Operational history[edit]

The 14-bis at the Château de Bagatelle grounds, suspended from the envelope of Santos-Dumont's No. 14 airship

The first trials of the aircraft were made on 22 July 1906 at Santos-Dumont's grounds at Neuilly, where it had been assembled. In order to simulate flight conditions, Santos-Dumont attached the aircraft under his latest non-rigid airship, the Number 14, which is why the aircraft came to be known as the "14-bis".[9] The aircraft was then transported to the grounds of the Château de Bagatelle in the Bois de Boulogne, where there was more space. The forces imposed by the aircraft pulled dangerously at the airship's envelope, nearly tearing it and only allowing limited control.[citation needed] The danger of these tests caused Santos-Dumont and his team to quickly abandon them, although some useful information was obtained that led to adjustments in the balance and weight distribution of the aircraft.[citation needed]

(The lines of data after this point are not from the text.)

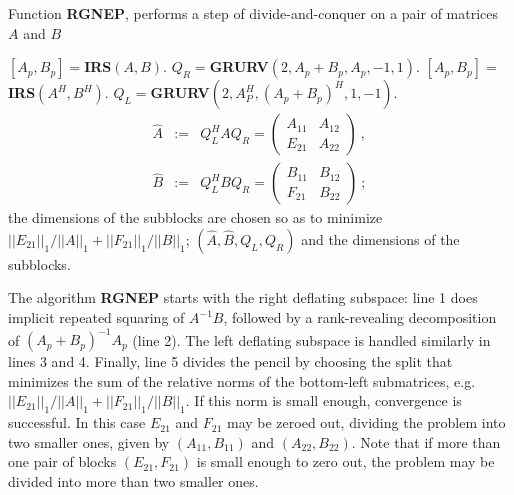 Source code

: \documentclass{article}
\theoremstyle{definition}
\begin{document}
\begin{algorithm}[ht!]
\protect\caption{Function \textbf{RGNEP}, performs a step of divide-and-conquer on a pair of matrices $A$ and $B$}
\begin{algorithmic}[1]
\label{rgnep}
\STATE $[A_p, B_p] = $\textbf{IRS}$(A,B)$.
\STATE $Q_R = $\textbf{GRURV}$(2, A_p+B_p, A_p, -1, 1)$.
\STATE $[A_p, B_p] = $\textbf{IRS}$(A^{H}, B^{H})$.
\STATE $Q_L = $\textbf{GRURV}$(2, A_P^{H}, (A_p+B_p)^{H}, 1, -1)$. 
\STATE \begin{eqnarray} \label{unu} \hat{A} &:=& Q_L^{H} A Q_R = \left ( \begin{array}{cc} A_{11} & A_{12} \\ E_{21} & A_{22} \end{array} \right )~,\\ 
\label{doi} \hat{B} &:=& Q_L^H BQ_R = \left ( \begin{array}{cc} B_{11} & B_{12} \\ F_{21} & B_{22} \end{array} \right )~;
\end{eqnarray} 
the dimensions of the subblocks are chosen so as to minimize $||E_{21}||_1/||A||_1+||F_{21}||_1/||B||_1$;
\RETURN $(\hat{A}, \hat{B}, Q_L, Q_R)$ and the dimensions of the subblocks.
\end{algorithmic}
\end{algorithm}

\vspace{.35cm}

The algorithm \textbf{RGNEP} starts with the right deflating subspace:
line 1 does implicit repeated squaring of $A^{-1}B$,
followed by a rank-revealing decomposition of $(A_p+B_p)^{-1}A_p$ (line 2).
The left deflating subspace is handled similarly in lines 3 and 4.
Finally, line 5 divides the pencil by choosing the split that minimizes the sum 
of the relative norms of the bottom-left submatrices, 
e.g. $||E_{21}||_1/||A||_1+||F_{21}||_1/||B||_1$. 
If this norm is small enough, convergence is successful.  In this case
$E_{21}$ and $F_{21}$ may be zeroed out, dividing the problem into
two smaller ones, given by $(A_{11},B_{11})$ and $(A_{22},B_{22})$.
Note that if more than one pair of blocks $(E_{21},F_{21})$ is small enough
to zero out, the problem may be divided into more than two smaller ones.
\end{document}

Further trials were made with the aircraft hung from a rope attached to pulleys running along a 60 m (200 ft) long steel cable slung between two posts, one 13.5 m (44 ft) high and the other 7 m (23 ft) high,[10] much like a zip-line or tyrolienne of today.[citation needed]

The first free-flight trials of the 14-bis took place at the Polo Ground in the Bois de Boulogne on 21 August, but were halted by damage to the newly fitted aluminium-bladed propeller, which replaced one with silk-covered wooden blades.[11] After repairs another trial took place the following day; although the nosewheel left the ground, the aircraft had insufficient power to take off, and Santos-Dumont decided to replace the engine with a 37 kW (50 hp) Antoinette.[11] Trials resumed on 4 September without great success, and on 7 September, after the propeller was damaged, a new slightly larger one was fitted.[12]

The 14-bis flying over the Château de Bagatelle grounds on 23 October 1906. Note lack of ailerons, which were added later for lateral control.

On 13 September 1906 Aéro-Club de France observers gathered to witness an attempt to make a prize-winning flight. The aircraft failed to take off during a first attempt, but during the second it lifted and flew between 4 and 7 metres (13 and 23 ft) at an altitude of about 70 centimetres (28 in). The aircraft then landed in a nose-up attitude, breaking the propeller and bringing an end to the day's experiments. This brief flight did not qualify for any prize, but earned Santos-Dumont an ovation from the crowd.[11]

On 23 October, after a series of engine tests and high-speed ground runs (one of which ended as one wheel came loose, but this was quickly fixed), Santos-Dumont made a flight of over 50 metres (160 ft) at an altitude of 3–5 m (10–16+12 ft).[13] This earned Santos-Dumont the first of the aviation prizes, 3,000 francs for a flight of 25 m (82 ft) or more.[citation needed]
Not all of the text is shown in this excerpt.